# [Excerpted data]
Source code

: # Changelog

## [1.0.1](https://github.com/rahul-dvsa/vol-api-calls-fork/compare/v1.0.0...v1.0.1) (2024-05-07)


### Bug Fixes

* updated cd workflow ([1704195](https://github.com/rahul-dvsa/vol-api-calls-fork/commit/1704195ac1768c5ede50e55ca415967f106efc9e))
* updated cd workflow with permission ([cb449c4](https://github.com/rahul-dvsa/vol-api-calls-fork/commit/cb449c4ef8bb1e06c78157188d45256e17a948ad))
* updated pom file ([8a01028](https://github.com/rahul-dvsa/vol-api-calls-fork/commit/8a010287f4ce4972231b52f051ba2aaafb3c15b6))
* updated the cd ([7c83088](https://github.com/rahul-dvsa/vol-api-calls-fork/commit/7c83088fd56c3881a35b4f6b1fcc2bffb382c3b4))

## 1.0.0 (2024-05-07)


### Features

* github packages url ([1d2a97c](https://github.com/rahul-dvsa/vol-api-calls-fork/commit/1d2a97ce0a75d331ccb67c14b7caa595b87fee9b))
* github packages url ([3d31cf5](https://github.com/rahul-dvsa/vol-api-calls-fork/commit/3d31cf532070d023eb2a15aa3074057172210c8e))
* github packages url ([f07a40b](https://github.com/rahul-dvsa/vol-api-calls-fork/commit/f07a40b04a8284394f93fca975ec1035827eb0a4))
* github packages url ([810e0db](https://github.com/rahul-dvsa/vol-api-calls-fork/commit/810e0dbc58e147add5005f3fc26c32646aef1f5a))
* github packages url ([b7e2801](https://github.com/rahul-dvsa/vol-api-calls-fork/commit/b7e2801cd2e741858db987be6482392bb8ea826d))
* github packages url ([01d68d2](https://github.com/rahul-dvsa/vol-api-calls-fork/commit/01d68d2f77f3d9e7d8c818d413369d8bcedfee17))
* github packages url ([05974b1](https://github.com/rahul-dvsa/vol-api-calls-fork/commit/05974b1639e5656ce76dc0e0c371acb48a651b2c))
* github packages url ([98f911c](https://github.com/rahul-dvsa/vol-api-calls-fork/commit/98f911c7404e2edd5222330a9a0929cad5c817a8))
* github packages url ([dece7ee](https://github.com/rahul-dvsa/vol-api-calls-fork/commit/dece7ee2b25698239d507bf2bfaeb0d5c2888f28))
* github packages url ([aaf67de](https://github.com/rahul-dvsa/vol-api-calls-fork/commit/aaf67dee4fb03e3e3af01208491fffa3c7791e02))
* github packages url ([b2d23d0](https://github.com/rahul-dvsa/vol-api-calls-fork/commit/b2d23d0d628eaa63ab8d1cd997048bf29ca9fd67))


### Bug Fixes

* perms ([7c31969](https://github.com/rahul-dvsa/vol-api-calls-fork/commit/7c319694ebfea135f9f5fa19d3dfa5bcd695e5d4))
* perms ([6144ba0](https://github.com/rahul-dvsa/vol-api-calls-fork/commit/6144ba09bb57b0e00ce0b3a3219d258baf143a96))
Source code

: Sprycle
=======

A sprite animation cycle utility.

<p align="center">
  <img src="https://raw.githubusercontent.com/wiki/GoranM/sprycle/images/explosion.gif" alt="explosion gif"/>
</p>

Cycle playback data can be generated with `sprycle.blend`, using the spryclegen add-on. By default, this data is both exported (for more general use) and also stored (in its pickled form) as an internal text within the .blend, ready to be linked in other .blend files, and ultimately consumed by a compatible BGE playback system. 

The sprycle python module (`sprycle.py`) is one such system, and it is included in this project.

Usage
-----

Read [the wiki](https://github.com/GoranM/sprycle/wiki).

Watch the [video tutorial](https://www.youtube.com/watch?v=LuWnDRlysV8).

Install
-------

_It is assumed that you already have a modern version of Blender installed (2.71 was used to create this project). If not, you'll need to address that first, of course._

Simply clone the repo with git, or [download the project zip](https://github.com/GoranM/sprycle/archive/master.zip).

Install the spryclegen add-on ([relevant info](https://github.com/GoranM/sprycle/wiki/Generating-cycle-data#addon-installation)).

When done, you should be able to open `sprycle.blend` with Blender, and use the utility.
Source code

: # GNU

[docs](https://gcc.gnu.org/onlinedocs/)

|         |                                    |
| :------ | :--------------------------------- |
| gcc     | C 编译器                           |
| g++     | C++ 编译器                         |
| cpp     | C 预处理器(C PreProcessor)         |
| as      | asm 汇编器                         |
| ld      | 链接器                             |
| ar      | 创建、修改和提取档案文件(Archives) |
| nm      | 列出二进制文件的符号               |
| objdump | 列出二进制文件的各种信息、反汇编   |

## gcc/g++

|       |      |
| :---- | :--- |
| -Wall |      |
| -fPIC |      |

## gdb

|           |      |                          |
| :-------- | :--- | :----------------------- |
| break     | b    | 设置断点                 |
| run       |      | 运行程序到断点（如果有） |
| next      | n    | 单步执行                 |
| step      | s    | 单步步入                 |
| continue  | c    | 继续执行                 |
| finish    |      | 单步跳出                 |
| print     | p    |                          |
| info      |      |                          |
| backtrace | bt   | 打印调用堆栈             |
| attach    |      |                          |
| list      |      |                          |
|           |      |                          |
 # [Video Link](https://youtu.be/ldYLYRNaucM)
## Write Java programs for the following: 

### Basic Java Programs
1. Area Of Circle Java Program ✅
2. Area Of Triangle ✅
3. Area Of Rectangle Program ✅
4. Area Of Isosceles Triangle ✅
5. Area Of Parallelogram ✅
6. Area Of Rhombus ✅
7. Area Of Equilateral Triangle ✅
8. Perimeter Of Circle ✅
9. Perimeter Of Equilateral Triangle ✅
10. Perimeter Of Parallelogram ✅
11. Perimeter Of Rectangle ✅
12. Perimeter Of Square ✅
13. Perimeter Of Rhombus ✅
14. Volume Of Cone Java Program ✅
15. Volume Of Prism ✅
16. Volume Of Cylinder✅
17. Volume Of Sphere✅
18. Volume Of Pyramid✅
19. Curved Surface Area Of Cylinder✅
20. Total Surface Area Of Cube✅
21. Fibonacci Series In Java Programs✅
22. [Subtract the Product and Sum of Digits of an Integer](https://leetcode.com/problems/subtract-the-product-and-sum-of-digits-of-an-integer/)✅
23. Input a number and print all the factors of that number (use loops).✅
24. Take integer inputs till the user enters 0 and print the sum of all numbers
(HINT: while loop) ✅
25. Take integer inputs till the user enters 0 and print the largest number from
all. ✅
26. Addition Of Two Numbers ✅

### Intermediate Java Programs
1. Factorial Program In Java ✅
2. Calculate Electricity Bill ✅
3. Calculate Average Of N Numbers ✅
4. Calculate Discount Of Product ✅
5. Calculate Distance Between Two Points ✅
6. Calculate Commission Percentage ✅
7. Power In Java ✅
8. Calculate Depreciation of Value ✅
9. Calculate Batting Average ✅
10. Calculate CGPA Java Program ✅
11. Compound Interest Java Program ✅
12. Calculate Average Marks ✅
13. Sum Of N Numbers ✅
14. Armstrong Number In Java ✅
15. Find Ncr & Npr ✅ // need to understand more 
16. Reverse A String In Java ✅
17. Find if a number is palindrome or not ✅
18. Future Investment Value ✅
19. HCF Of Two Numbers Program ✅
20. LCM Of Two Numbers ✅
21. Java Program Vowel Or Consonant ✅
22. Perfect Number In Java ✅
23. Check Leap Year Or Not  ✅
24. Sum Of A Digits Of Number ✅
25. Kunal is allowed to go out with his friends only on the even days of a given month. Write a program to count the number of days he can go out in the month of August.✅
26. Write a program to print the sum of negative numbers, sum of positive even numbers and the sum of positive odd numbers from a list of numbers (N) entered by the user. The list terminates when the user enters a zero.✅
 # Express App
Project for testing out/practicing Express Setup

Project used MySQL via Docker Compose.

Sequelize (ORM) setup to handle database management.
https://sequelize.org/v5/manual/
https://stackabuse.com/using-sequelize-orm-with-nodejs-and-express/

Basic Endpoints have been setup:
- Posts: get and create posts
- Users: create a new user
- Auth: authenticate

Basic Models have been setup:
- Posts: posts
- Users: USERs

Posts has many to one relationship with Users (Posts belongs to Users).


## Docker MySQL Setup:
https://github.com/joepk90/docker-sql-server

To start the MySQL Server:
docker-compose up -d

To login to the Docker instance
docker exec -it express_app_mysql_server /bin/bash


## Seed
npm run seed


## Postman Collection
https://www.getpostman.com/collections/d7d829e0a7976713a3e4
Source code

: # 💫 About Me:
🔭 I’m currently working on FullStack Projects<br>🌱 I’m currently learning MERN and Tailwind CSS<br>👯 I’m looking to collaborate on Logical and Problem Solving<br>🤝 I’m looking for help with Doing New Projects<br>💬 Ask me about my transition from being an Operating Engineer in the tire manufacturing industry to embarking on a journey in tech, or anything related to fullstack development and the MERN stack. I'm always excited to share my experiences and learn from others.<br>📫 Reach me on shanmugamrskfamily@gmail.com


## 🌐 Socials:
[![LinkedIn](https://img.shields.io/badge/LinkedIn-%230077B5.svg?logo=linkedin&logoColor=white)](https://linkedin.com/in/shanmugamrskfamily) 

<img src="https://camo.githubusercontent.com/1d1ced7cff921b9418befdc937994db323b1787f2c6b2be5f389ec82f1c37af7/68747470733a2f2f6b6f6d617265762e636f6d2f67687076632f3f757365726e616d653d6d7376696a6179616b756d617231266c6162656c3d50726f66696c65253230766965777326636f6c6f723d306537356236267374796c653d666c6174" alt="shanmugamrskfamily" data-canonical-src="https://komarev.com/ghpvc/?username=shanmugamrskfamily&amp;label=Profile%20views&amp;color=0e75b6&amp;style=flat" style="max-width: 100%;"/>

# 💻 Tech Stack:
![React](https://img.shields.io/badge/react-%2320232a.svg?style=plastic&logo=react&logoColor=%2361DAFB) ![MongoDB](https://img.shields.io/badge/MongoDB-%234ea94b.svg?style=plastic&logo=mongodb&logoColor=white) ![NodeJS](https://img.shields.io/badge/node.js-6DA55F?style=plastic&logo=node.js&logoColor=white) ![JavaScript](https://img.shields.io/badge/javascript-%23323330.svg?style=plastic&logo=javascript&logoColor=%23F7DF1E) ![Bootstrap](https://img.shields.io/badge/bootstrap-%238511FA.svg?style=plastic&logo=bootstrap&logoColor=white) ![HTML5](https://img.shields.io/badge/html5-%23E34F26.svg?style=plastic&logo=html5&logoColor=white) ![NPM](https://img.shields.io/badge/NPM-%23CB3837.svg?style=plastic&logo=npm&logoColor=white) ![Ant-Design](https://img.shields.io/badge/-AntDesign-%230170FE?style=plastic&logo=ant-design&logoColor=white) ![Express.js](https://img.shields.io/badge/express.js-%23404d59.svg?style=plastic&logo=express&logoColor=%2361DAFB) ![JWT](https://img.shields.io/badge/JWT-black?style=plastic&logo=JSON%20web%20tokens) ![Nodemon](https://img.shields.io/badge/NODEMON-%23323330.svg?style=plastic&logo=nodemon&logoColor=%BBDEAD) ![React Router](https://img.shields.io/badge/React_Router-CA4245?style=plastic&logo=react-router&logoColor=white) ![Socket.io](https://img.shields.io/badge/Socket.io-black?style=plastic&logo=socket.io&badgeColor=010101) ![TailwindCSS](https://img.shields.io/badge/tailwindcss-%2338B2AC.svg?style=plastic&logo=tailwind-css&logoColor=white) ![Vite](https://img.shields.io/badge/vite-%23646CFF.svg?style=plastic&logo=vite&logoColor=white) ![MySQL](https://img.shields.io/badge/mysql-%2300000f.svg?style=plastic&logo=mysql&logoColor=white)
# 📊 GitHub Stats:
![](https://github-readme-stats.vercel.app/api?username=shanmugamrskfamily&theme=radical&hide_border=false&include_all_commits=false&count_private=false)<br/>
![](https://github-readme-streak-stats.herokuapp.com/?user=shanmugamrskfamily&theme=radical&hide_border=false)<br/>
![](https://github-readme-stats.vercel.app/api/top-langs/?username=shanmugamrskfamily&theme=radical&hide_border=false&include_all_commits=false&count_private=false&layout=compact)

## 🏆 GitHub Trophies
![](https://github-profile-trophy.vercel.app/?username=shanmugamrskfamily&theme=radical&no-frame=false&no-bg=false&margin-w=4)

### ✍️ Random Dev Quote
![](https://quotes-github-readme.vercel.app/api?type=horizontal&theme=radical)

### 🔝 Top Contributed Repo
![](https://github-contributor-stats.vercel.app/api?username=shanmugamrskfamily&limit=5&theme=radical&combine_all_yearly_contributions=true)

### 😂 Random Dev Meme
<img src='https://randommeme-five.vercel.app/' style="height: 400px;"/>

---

# [Exercise details]
Go to the line in the material above that contains "# [Video Link](https://youtu.be/ldYLYRNaucM)" and copy exactly from there through the line that contains "8. Perimeter Of Circle ✅", stopping after it.

# [Reply]
 # [Video Link](https://youtu.be/ldYLYRNaucM)
## Write Java programs for the following: 

### Basic Java Programs
1. Area Of Circle Java Program ✅
2. Area Of Triangle ✅
3. Area Of Rectangle Program ✅
4. Area Of Isosceles Triangle ✅
5. Area Of Parallelogram ✅
6. Area Of Rhombus ✅
7. Area Of Equilateral Triangle ✅
8. Perimeter Of Circle ✅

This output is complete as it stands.